• _Problem description_:
Retype the records in full, keeping each character as it is.

• _Data provided_:
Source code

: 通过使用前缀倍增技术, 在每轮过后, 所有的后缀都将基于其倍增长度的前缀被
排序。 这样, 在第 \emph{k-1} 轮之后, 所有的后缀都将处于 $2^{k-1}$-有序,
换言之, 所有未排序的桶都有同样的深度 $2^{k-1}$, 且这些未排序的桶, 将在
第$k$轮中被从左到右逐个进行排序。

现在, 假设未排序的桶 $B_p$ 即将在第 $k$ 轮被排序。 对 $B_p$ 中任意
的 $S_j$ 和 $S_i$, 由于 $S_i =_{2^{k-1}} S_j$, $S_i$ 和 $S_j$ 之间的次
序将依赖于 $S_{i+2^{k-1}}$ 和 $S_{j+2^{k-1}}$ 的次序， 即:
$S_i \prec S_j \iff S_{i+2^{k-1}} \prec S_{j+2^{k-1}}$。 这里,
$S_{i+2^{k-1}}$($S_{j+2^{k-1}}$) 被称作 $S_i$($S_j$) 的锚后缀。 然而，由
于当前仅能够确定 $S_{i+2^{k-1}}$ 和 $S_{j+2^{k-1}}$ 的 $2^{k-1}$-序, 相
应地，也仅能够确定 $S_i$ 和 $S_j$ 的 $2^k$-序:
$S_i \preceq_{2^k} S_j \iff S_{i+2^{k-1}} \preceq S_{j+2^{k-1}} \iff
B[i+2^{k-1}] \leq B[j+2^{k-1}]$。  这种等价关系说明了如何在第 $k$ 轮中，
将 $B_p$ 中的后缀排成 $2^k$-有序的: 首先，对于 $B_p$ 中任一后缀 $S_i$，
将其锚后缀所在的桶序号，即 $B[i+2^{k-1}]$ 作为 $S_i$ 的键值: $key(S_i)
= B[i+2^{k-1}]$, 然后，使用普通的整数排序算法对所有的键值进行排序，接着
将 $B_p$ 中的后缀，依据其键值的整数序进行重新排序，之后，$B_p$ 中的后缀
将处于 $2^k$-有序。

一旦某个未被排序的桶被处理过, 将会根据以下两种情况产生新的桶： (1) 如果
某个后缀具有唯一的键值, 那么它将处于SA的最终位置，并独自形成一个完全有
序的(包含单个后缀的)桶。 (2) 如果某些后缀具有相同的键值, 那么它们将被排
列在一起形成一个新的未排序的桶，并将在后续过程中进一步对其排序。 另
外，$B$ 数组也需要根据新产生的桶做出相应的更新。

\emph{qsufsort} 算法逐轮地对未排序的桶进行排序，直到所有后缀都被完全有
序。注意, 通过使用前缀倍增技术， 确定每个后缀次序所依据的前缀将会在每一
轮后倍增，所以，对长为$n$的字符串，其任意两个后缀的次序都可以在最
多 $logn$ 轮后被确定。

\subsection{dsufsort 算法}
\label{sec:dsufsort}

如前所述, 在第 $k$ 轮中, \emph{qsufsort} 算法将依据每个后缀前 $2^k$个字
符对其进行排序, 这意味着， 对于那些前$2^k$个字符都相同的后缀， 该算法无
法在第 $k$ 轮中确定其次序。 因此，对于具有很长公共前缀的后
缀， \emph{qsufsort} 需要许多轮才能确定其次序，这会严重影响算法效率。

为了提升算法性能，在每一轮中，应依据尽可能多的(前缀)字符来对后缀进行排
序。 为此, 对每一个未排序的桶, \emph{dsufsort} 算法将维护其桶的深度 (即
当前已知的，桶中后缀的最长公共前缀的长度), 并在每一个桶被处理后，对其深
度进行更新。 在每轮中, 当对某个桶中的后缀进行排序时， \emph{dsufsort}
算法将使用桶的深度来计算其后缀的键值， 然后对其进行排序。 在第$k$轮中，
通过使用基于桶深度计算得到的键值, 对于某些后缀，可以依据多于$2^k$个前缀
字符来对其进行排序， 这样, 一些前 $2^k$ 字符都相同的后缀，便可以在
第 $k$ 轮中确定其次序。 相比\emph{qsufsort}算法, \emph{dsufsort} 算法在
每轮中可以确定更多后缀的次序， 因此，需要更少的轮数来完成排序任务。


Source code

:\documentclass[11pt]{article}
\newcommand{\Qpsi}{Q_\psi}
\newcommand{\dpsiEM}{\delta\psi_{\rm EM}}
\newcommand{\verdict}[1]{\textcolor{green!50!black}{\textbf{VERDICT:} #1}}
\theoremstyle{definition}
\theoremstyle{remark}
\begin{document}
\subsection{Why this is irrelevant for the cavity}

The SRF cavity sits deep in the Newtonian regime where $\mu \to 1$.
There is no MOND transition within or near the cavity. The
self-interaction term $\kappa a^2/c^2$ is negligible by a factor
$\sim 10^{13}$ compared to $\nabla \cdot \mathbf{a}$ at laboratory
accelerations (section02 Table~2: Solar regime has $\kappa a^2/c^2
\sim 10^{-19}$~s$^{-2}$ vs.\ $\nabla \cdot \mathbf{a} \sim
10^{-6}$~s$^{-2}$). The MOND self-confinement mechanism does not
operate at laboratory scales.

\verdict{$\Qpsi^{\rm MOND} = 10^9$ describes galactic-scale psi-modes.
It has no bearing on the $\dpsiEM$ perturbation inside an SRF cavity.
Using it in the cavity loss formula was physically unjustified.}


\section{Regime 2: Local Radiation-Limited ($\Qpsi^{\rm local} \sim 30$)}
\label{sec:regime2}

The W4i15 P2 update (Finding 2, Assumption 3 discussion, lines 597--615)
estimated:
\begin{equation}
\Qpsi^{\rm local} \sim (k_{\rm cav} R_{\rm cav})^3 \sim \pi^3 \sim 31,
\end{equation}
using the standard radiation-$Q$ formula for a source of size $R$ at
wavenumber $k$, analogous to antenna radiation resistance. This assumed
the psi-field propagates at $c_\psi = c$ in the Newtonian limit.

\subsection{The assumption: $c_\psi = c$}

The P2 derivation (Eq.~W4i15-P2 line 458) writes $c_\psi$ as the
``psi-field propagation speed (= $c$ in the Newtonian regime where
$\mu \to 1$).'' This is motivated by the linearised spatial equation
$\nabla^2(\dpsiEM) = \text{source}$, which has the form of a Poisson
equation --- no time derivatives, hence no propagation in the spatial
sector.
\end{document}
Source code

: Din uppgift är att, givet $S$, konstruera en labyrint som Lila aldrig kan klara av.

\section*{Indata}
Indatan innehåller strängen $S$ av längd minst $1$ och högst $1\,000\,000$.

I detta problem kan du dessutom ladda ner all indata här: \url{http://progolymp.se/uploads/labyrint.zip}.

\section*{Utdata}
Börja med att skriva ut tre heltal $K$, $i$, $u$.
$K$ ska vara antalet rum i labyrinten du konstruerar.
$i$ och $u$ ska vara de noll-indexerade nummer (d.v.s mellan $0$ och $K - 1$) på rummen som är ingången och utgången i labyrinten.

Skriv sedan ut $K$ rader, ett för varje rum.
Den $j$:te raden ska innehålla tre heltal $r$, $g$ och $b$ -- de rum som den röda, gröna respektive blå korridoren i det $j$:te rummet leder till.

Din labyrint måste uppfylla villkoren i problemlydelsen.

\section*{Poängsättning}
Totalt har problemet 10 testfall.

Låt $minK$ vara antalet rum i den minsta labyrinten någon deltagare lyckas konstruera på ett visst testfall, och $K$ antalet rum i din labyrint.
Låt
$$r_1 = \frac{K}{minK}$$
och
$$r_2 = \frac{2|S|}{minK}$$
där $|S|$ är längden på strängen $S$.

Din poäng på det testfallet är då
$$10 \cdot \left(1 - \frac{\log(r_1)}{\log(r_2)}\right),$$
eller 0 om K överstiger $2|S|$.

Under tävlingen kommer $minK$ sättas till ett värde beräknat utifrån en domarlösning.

• _Completed exercise_:
Source code

: 通过使用前缀倍增技术, 在每轮过后, 所有的后缀都将基于其倍增长度的前缀被
排序。 这样, 在第 \emph{k-1} 轮之后, 所有的后缀都将处于 $2^{k-1}$-有序,
换言之, 所有未排序的桶都有同样的深度 $2^{k-1}$, 且这些未排序的桶, 将在
第$k$轮中被从左到右逐个进行排序。

现在, 假设未排序的桶 $B_p$ 即将在第 $k$ 轮被排序。 对 $B_p$ 中任意
的 $S_j$ 和 $S_i$, 由于 $S_i =_{2^{k-1}} S_j$, $S_i$ 和 $S_j$ 之间的次
序将依赖于 $S_{i+2^{k-1}}$ 和 $S_{j+2^{k-1}}$ 的次序， 即:
$S_i \prec S_j \iff S_{i+2^{k-1}} \prec S_{j+2^{k-1}}$。 这里,
$S_{i+2^{k-1}}$($S_{j+2^{k-1}}$) 被称作 $S_i$($S_j$) 的锚后缀。 然而，由
于当前仅能够确定 $S_{i+2^{k-1}}$ 和 $S_{j+2^{k-1}}$ 的 $2^{k-1}$-序, 相
应地，也仅能够确定 $S_i$ 和 $S_j$ 的 $2^k$-序:
$S_i \preceq_{2^k} S_j \iff S_{i+2^{k-1}} \preceq S_{j+2^{k-1}} \iff
B[i+2^{k-1}] \leq B[j+2^{k-1}]$。  这种等价关系说明了如何在第 $k$ 轮中，
将 $B_p$ 中的后缀排成 $2^k$-有序的: 首先，对于 $B_p$ 中任一后缀 $S_i$，
将其锚后缀所在的桶序号，即 $B[i+2^{k-1}]$ 作为 $S_i$ 的键值: $key(S_i)
= B[i+2^{k-1}]$, 然后，使用普通的整数排序算法对所有的键值进行排序，接着
将 $B_p$ 中的后缀，依据其键值的整数序进行重新排序，之后，$B_p$ 中的后缀
将处于 $2^k$-有序。

一旦某个未被排序的桶被处理过, 将会根据以下两种情况产生新的桶： (1) 如果
某个后缀具有唯一的键值, 那么它将处于SA的最终位置，并独自形成一个完全有
序的(包含单个后缀的)桶。 (2) 如果某些后缀具有相同的键值, 那么它们将被排
列在一起形成一个新的未排序的桶，并将在后续过程中进一步对其排序。 另
外，$B$ 数组也需要根据新产生的桶做出相应的更新。

\emph{qsufsort} 算法逐轮地对未排序的桶进行排序，直到所有后缀都被完全有
序。注意, 通过使用前缀倍增技术， 确定每个后缀次序所依据的前缀将会在每一
轮后倍增，所以，对长为$n$的字符串，其任意两个后缀的次序都可以在最
多 $logn$ 轮后被确定。

\subsection{dsufsort 算法}
\label{sec:dsufsort}

如前所述, 在第 $k$ 轮中, \emph{qsufsort} 算法将依据每个后缀前 $2^k$个字
符对其进行排序, 这意味着， 对于那些前$2^k$个字符都相同的后缀， 该算法无
法在第 $k$ 轮中确定其次序。 因此，对于具有很长公共前缀的后
缀， \emph{qsufsort} 需要许多轮才能确定其次序，这会严重影响算法效率。

为了提升算法性能，在每一轮中，应依据尽可能多的(前缀)字符来对后缀进行排
序。 为此, 对每一个未排序的桶, \emph{dsufsort} 算法将维护其桶的深度 (即
当前已知的，桶中后缀的最长公共前缀的长度), 并在每一个桶被处理后，对其深
度进行更新。 在每轮中, 当对某个桶中的后缀进行排序时， \emph{dsufsort}
算法将使用桶的深度来计算其后缀的键值， 然后对其进行排序。 在第$k$轮中，
通过使用基于桶深度计算得到的键值, 对于某些后缀，可以依据多于$2^k$个前缀
字符来对其进行排序， 这样, 一些前 $2^k$ 字符都相同的后缀，便可以在
第 $k$ 轮中确定其次序。 相比\emph{qsufsort}算法, \emph{dsufsort} 算法在
每轮中可以确定更多后缀的次序， 因此，需要更少的轮数来完成排序任务。


Source code

:\documentclass[11pt]{article}
\newcommand{\Qpsi}{Q_\psi}
\newcommand{\dpsiEM}{\delta\psi_{\rm EM}}
\newcommand{\verdict}[1]{\textcolor{green!50!black}{\textbf{VERDICT:} #1}}
\theoremstyle{definition}
\theoremstyle{remark}
\begin{document}
\subsection{Why this is irrelevant for the cavity}

The SRF cavity sits deep in the Newtonian regime where $\mu \to 1$.
There is no MOND transition within or near the cavity. The
self-interaction term $\kappa a^2/c^2$ is negligible by a factor
$\sim 10^{13}$ compared to $\nabla \cdot \mathbf{a}$ at laboratory
accelerations (section02 Table~2: Solar regime has $\kappa a^2/c^2
\sim 10^{-19}$~s$^{-2}$ vs.\ $\nabla \cdot \mathbf{a} \sim
10^{-6}$~s$^{-2}$). The MOND self-confinement mechanism does not
operate at laboratory scales.

\verdict{$\Qpsi^{\rm MOND} = 10^9$ describes galactic-scale psi-modes.
It has no bearing on the $\dpsiEM$ perturbation inside an SRF cavity.
Using it in the cavity loss formula was physically unjustified.}


\section{Regime 2: Local Radiation-Limited ($\Qpsi^{\rm local} \sim 30$)}
\label{sec:regime2}

The W4i15 P2 update (Finding 2, Assumption 3 discussion, lines 597--615)
estimated:
\begin{equation}
\Qpsi^{\rm local} \sim (k_{\rm cav} R_{\rm cav})^3 \sim \pi^3 \sim 31,
\end{equation}
using the standard radiation-$Q$ formula for a source of size $R$ at
wavenumber $k$, analogous to antenna radiation resistance. This assumed
the psi-field propagates at $c_\psi = c$ in the Newtonian limit.

\subsection{The assumption: $c_\psi = c$}

The P2 derivation (Eq.~W4i15-P2 line 458) writes $c_\psi$ as the
``psi-field propagation speed (= $c$ in the Newtonian regime where
$\mu \to 1$).'' This is motivated by the linearised spatial equation
$\nabla^2(\dpsiEM) = \text{source}$, which has the form of a Poisson
equation --- no time derivatives, hence no propagation in the spatial
sector.
\end{document}
Source code

: Din uppgift är att, givet $S$, konstruera en labyrint som Lila aldrig kan klara av.

\section*{Indata}
Indatan innehåller strängen $S$ av längd minst $1$ och högst $1\,000\,000$.

I detta problem kan du dessutom ladda ner all indata här: \url{http://progolymp.se/uploads/labyrint.zip}.

\section*{Utdata}
Börja med att skriva ut tre heltal $K$, $i$, $u$.
$K$ ska vara antalet rum i labyrinten du konstruerar.
$i$ och $u$ ska vara de noll-indexerade nummer (d.v.s mellan $0$ och $K - 1$) på rummen som är ingången och utgången i labyrinten.

Skriv sedan ut $K$ rader, ett för varje rum.
Den $j$:te raden ska innehålla tre heltal $r$, $g$ och $b$ -- de rum som den röda, gröna respektive blå korridoren i det $j$:te rummet leder till.

Din labyrint måste uppfylla villkoren i problemlydelsen.

\section*{Poängsättning}
Totalt har problemet 10 testfall.

Låt $minK$ vara antalet rum i den minsta labyrinten någon deltagare lyckas konstruera på ett visst testfall, och $K$ antalet rum i din labyrint.
Låt
$$r_1 = \frac{K}{minK}$$
och
$$r_2 = \frac{2|S|}{minK}$$
där $|S|$ är längden på strängen $S$.

Din poäng på det testfallet är då
$$10 \cdot \left(1 - \frac{\log(r_1)}{\log(r_2)}\right),$$
eller 0 om K överstiger $2|S|$.

Under tävlingen kommer $minK$ sättas till ett värde beräknat utifrån en domarlösning.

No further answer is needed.